Test: confronting various methods of bulk loading data from a table to another, what’s the fastest?

March 11, 2018

9 Min read

T

Most of the support request I get involved with can be summarized with the following keywords: “slow” + “datawarehouse” + “ETL” + “Save us”
What about thinking about ETL performance before it goes bad? Before the system is in production for some time , the data size reaches a decent size which wasn’t tested in DEV and you find out that the system is not able to scale at all?

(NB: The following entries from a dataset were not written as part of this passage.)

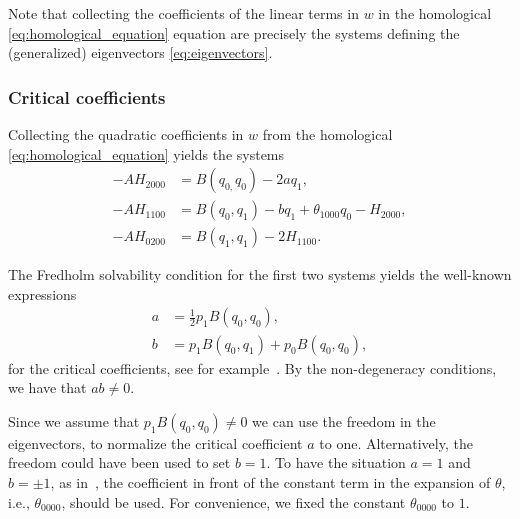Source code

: Note that collecting the coefficients of the linear terms in $w$ in the
homological \cref{eq:homological_equation} equation are precisely the systems
defining the (generalized) eigenvectors \cref{eq:eigenvectors}. 


\subsubsection{Critical coefficients}%

Collecting the quadratic coefficients in $w$ from the homological
\cref{eq:homological_equation} yields the systems
%
\begin{align}
-AH_{2000} &= B(q_{0,}q_0) - 2aq_1, \label{eq:AH2000} \\
-AH_{1100} &= B(q_0,q_1) - bq_1 + \theta_{1000}q_0 - H_{2000},  \label{eq:AH1100} \\
-AH_{0200} &= B(q_1,q_1) - 2H_{1100}. \label{eq:AH0200} 
\end{align}

The Fredholm solvability condition for the first two systems yields the well-known expressions
\begin{align*}
a &= \frac12 p_1 B(q_0,q_0), \\
b &= p_1 B(q_0, q_1) + p_0 B(q_0, q_0),
\end{align*}
for the critical coefficients, see for example~\cite{Kuznetsov1999}. By the
non-degeneracy conditions, we have that $ab \neq 0$.

\begin{remark}
Since we assume that $p_1 B(q_0,q_0) \neq 0$ we can use the freedom in the
eigenvectors,
to normalize the critical coefficient
$a$ to one. %
Alternatively, the freedom could have been used to set $b=1$. To have the
situation $a=1$ and $b=\pm1$, as in~\cite{Broer1991}, the coefficient in front
of the constant term in the expansion of $\theta$, i.e., $\theta_{0000}$, should
be used. For convenience, we fixed the constant $\theta_{0000}$ to $1$.
\end{remark}

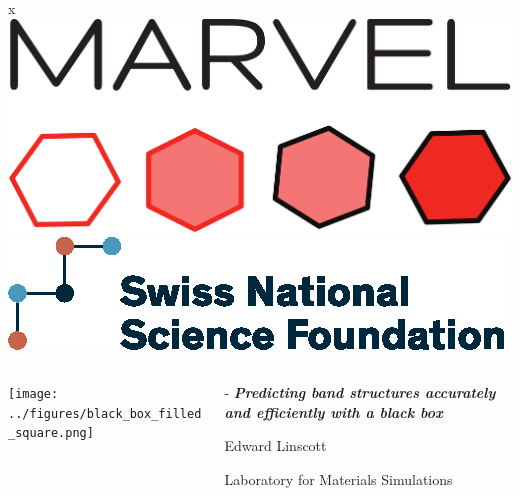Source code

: \documentclass[xcolor=table,aspectratio=169]{beamer}
\begin{document}
\begin{frame}{x}
  \raggedleft
      \includegraphics[height=0.05\paperheight]{../figures/logo_marvel_color_transparent.png}
      \hspace{0.001\paperheight}
      \includegraphics[height=0.05\paperheight]{../figures/SNF_logo_standard_print_color_pos_e.eps}
  \vspace{-0.068\paperheight}
  \begin{columns}
    \begin{column}{\paperheight}
      \texttt{[image: ../figures/black\_box\_filled\_square.png]}
    \end{column}
    \begin{column}{\dimexpr\paperwidth-\paperheight}
      \vfill
      \bf
      \Large
      \emph{Predicting band structures accurately and efficiently with a black box}

      \vspace{0.5em}
      \normalsize
      Edward Linscott
      
      \footnotesize
      Laboratory for Materials Simulations
      \vfill
    \end{column}
  \end{columns}
\end{frame}
\end{document}
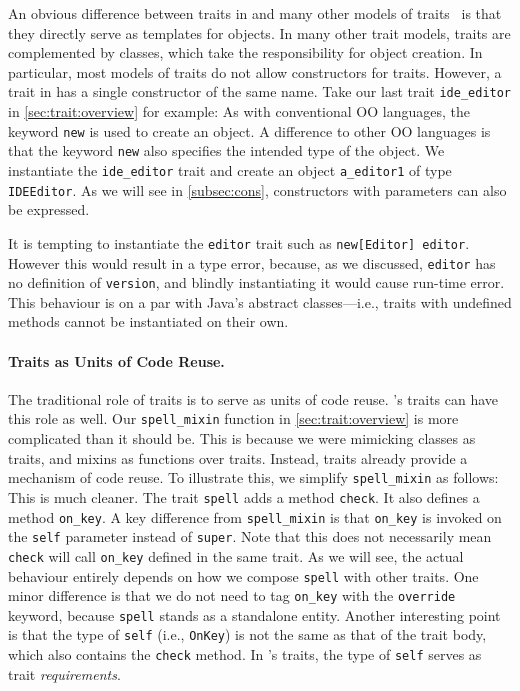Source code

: An obvious difference between traits in \sedel and many other models of
traits~\citep{scharli2003traits,fisher2004typed,odersky2005scalable} is that they
directly serve as templates for objects. In many other trait models, traits are
complemented by classes, which take the responsibility for object creation. In
particular, most models of traits do not allow constructors for traits. However,
a trait in \sedel has a single constructor of the same name. Take our last trait
\lstinline{ide_editor} in \cref{sec:trait:overview} for example:
As with conventional OO languages, the keyword \lstinline{new} is used to create
an object. A difference to other OO languages is that the keyword
\lstinline{new} also specifies the intended type of the object. We instantiate
the \lstinline{ide_editor} trait and create an object \lstinline{a_editor1} of
type \lstinline{IDEEditor}. As we will see in \cref{subsec:cons}, constructors
with parameters can also be expressed.

It is tempting to instantiate the \lstinline{editor} trait such as
\lstinline{new[Editor] editor}. However this would result in a type error, because, as
we discussed, \lstinline{editor} has no definition of \lstinline{version}, and
blindly instantiating it would cause run-time error. This behaviour is on a par
with Java's abstract classes---i.e., traits with undefined methods cannot be instantiated on their own.

\paragraph{Traits as Units of Code Reuse.}
The traditional role of traits is to serve as units of code reuse. \sedel's traits
can have this role as well.
Our \lstinline{spell_mixin} function in \cref{sec:trait:overview} is more complicated than it should be.
This is because we were mimicking classes as traits, and
mixins as functions over traits. Instead, traits already provide a mechanism of
code reuse. To illustrate this, we simplify \lstinline{spell_mixin} as follows:
This is much cleaner. The trait \lstinline{spell} adds a method
\lstinline{check}. It also defines a method \lstinline{on_key}.
A key difference from \lstinline{spell_mixin} is that \lstinline{on_key} is invoked on the \lstinline{self}
parameter instead of \lstinline{super}. Note that this does not necessarily mean \lstinline{check} will call \lstinline{on_key}
defined in the same trait. As we will see, the actual behaviour entirely depends on how we compose \lstinline{spell}
with other traits. One minor difference is that we do not need to tag \lstinline{on_key}
with the \lstinline{override} keyword, because \lstinline{spell} stands as a standalone entity.
Another interesting point is that the type of \lstinline{self} (i.e., \lstinline{OnKey})
is not the same as that of the trait body, which also contains the \lstinline{check} method.
In \sedel's traits, the type of \lstinline{self} serves as trait \emph{requirements}.


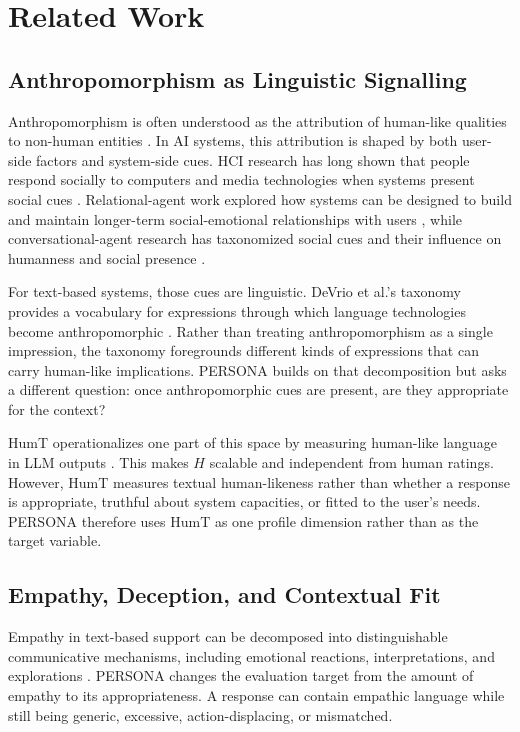 \documentclass[manuscript,review,anonymous]{acmart}
\begin{document}
\section{Related Work}

\subsection{Anthropomorphism as Linguistic Signalling}

Anthropomorphism is often understood as the attribution of human-like qualities to non-human entities \cite{epley2007,waytz2010,epley2008}. In AI systems, this attribution is shaped by both user-side factors and system-side cues. HCI research has long shown that people respond socially to computers and media technologies when systems present social cues \cite{nass1994,reeves1996,nass2000}. Relational-agent work explored how systems can be designed to build and maintain longer-term social-emotional relationships with users \cite{bickmore2005}, while conversational-agent research has taxonomized social cues and their influence on humanness and social presence \cite{feine2019,araujo2018,go2019}.

For text-based systems, those cues are linguistic. DeVrio et al.'s taxonomy provides a vocabulary for expressions through which language technologies become anthropomorphic \cite{devrio2025}. Rather than treating anthropomorphism as a single impression, the taxonomy foregrounds different kinds of expressions that can carry human-like implications. PERSONA builds on that decomposition but asks a different question: once anthropomorphic cues are present, are they appropriate for the context?

HumT operationalizes one part of this space by measuring human-like language in LLM outputs \cite{cheng2025}. This makes $H$ scalable and independent from human ratings. However, HumT measures textual human-likeness rather than whether a response is appropriate, truthful about system capacities, or fitted to the user's needs. PERSONA therefore uses HumT as one profile dimension rather than as the target variable.

\subsection{Empathy, Deception, and Contextual Fit}

Empathy in text-based support can be decomposed into distinguishable communicative mechanisms, including emotional reactions, interpretations, and explorations \cite{sharma2020}. PERSONA changes the evaluation target from the amount of empathy to its appropriateness. A response can contain empathic language while still being generic, excessive, action-displacing, or mismatched.
\end{document}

Here are the steps to success:

Don’t think about the data that you have right now, think about how many data you’ll have way after the Go Live
TEST with the biggest dataset possibile.

On the subject, I’m saving you some job by testing how the performance changes when bulk importing data into a table in various conditions, let’s get to the data.

I’m testing this on my local machine, nothing fancy, SQL Server 2017 CU3, only 16GB of ram, 4 cores with HT and a very fast NVME drive for both Data files and Logs, I wanted to test the following conditions:

Table: Heap vs Clustered Index vs Clustered Columnstore Index
Recovery Mode: FULL vs BULK_LOGGED (which for bulk operations is basically the same as SIMPLE)
Hints: No Hints vs TABLOCK (My favorite hint)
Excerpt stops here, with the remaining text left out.